Pengantar
BEBERAPA waktu belakangan ini, Menteri Pendidikan dan Kebudayaan, Prof. Dr. Fuad Hassan, banyak disibukkan oleh acara peresmian berbagai pameran kesenian. Kegiatan itu melelahkan. “Tapi tak apalah,” katanya, karena apa yang menyibukkan dia itu memang menjadi bagian dari “strategi” yang kini dia jalankan. Kesenian, menurut Prof. Fuad, diperlukan untuk mengisi sisi lain dalam rohani kita, yang terasa kosong akibat banyaknya perhatian yang diberikan pada masalah dan perkembangan ekonomi pada masa sekarang. Dengan pameran-pameran itu, dia ingin mengingatkan kepada semua orang bahwa masih ada sesuatu yang lain yang bisa kita nikmati.

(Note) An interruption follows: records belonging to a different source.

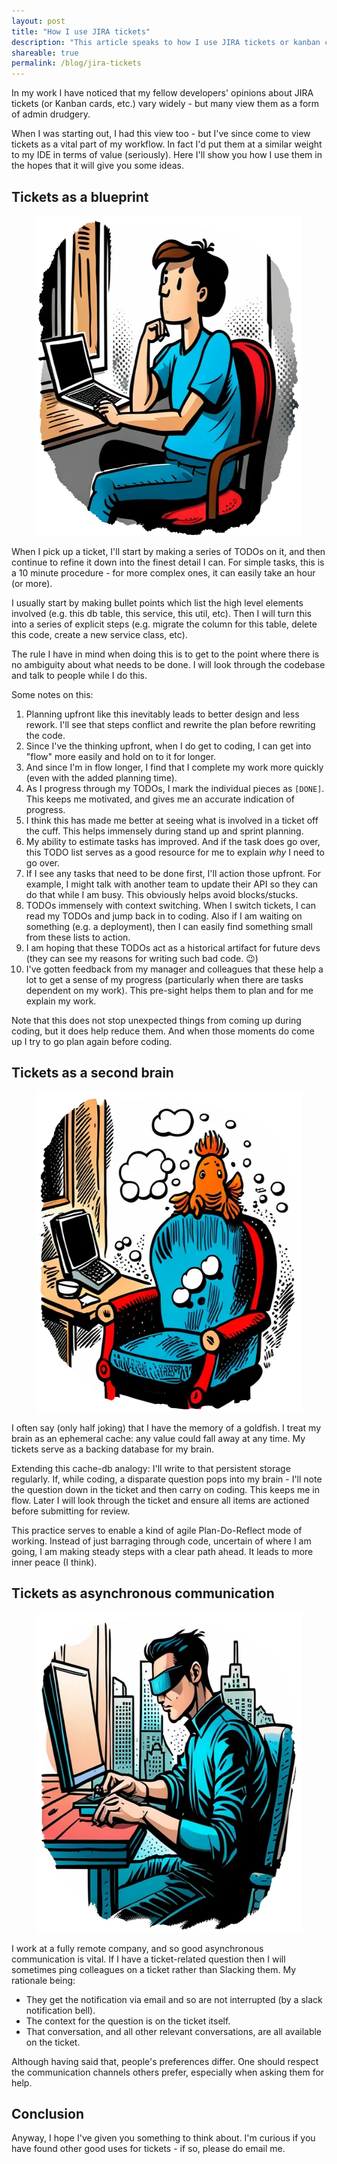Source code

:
 ```yaml
---
layout: post
title: "How I use JIRA tickets"
description: "This article speaks to how I use JIRA tickets or kanban cards: as a blueprint, as a second brain, and as a form of asynchronous communication."
shareable: true
permalink: /blog/jira-tickets
---
```

<section>
    <p>In my work I have noticed that my fellow developers' opinions about JIRA tickets (or Kanban cards, etc.) vary widely - but many view them as a form of admin drudgery.</p>
    <p>When I was starting out, I had this view too - but I've since come to view tickets as a vital part of my workflow. In fact I'd put them at a similar weight to my IDE in terms of value (seriously). Here I'll show you how I use them in the hopes that it will give you some ideas.</p>
</section>

<section>
    <h2>Tickets as a blueprint</h2>
    <aside>
        <figure>
            <img src="/images/thinking-dev.webp" height="512" width="512" alt="A software developer leaning back in his chair thinking hard about his work. Thought bubbles, casual clothing, brown hair.">
        </figure>
    </aside>
    <p>When I pick up a ticket, I'll start by making a series of TODOs on it, and then continue to refine it down into the finest detail I can. For simple tasks, this is a 10 minute procedure - for more complex ones, it can easily take an hour (or more).</p>
    <p>I usually start by making bullet points which list the high level elements involved (e.g. this db table, this service, this util, etc). Then I will turn this into a series of explicit steps (e.g. migrate the column for this table, delete this code, create a new service class, etc).</p>
    <p>The rule I have in mind when doing this is to get to the point where there is no ambiguity about what needs to be done. I will look through the codebase and talk to people while I do this.</p>
    <p>Some notes on this:</p>
    <ol>
        <li>Planning upfront like this inevitably leads to better design and less rework. I'll see that steps conflict and rewrite the plan before rewriting the code.</li>
        <li>Since I've the thinking upfront, when I do get to coding, I can get into "flow" more easily and hold on to it for longer.</li>
        <li>And since I'm in flow longer, I find that I complete my work more quickly (even with the added planning time).</li>
        <li>As I progress through my TODOs, I mark the individual pieces as <code>[DONE]</code>. This keeps me motivated, and gives me an accurate indication of progress.</li>
        <li>I think this has made me better at seeing what is involved in a ticket off the cuff. This helps immensely during stand up and sprint planning.</li>
        <li>My ability to estimate tasks has improved. And if the task does go over, this TODO list serves as a good resource for me to explain <i>why</i> I need to go over.</li>
        <li>If I see any tasks that need to be done first, I'll action those upfront. For example, I might talk with another team to update their API so they can do that while I am busy. This obviously helps avoid blocks/stucks.</li>
        <li>TODOs immensely with context switching. When I switch tickets, I can read my TODOs and jump back in to coding. Also if I am waiting on something (e.g. a deployment), then I can easily find something small from these lists to action.</li>
        <li>I am hoping that these TODOs act as a historical artifact for future devs (they can see my reasons for writing such bad code. 😉) </li>
        <li>I've gotten feedback from my manager and colleagues that these help a lot to get a sense of my progress (particularly when there are tasks dependent on my work). This pre-sight helps them to plan and for me explain my work.</li>
    </ol>
    <p>Note that this does not stop unexpected things from coming up during coding, but it does help reduce them. And when those moments do come up I try to go plan again before coding.</p>
</section>

<section>
    <h2>Tickets as a second brain</h2>
    <aside>
        <figure>
            <img src="/images/thinking-goldfish.webp" height="512" width="512" alt="A goldfish leaning back in his chair thinking hard about his work. Thought bubbles.">
        </figure>
    </aside>
    <p>I often say (only half joking) that I have the memory of a goldfish. I treat my brain as an ephemeral cache: any value could fall away at any time. My tickets serve as a backing database for my brain.</p>
    <p>Extending this cache-db analogy: I'll write to that persistent storage regularly. If, while coding, a disparate question pops into my brain - I'll note the question down in the ticket and then carry on coding. This keeps me in flow. Later I will look through the ticket and ensure all items are actioned before submitting for review.</p>
    <p>This practice serves to enable a kind of agile Plan-Do-Reflect mode of working. Instead of just barraging through code, uncertain of where I am going, I am making steady steps with a clear path ahead. It leads to more inner peace (I think).</p>
</section>

<section>
    <h2>Tickets as asynchronous communication</h2>
        <aside>
        <figure>
            <img src="/images/thinking-cyberpunk.webp" height="512" width="512" alt="A man sitting in his chair hacking into the matrix.">
        </figure>
    </aside>
    <p>I work at a fully remote company, and so good asynchronous communication is vital. If I have a ticket-related question then I will sometimes ping colleagues on a ticket rather than Slacking them. My rationale being:</p>
    <ul>
        <li>They get the notification via email and so are not interrupted (by a slack notification bell).</li>
        <li>The context for the question is on the ticket itself.</li>
        <li>That conversation, and all other relevant conversations, are all available on the ticket.</li>
    </ul>
    <p>Although having said that, people's preferences differ. One should respect the communication channels others prefer, especially when asking them for help.</p>
</section>

<section>
    <h2>Conclusion</h2>
    <p>Anyway, I hope I've given you something to think about. I'm curious if you have found other good uses for tickets - if so, please do email me.</p>
</section>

“Dialog” dengan Menteri P dan K ini, dirancang untuk mengungkapkan lebih jelas, strategi apa yang kita jalankan di bidang kebudayaan. Diskusi tentang ini sudah berlangsung lama, dan tidak kunjung selesai. Dan menurut Prof. Fuad, kalau hanya bicara saja, kita tak akan pernah selesai, membuang waktu terlalu banyak dan mengawang-awang terus. Karena itulah, dia mengajukan dua tawaran yang lebih kongkrit: pengembangan bahasa Indonesia; dan menggairahkan kesenian. “Saya pilih dua bidang ini, karena kedua-duanya dapat dikhalayakkan,” katanya.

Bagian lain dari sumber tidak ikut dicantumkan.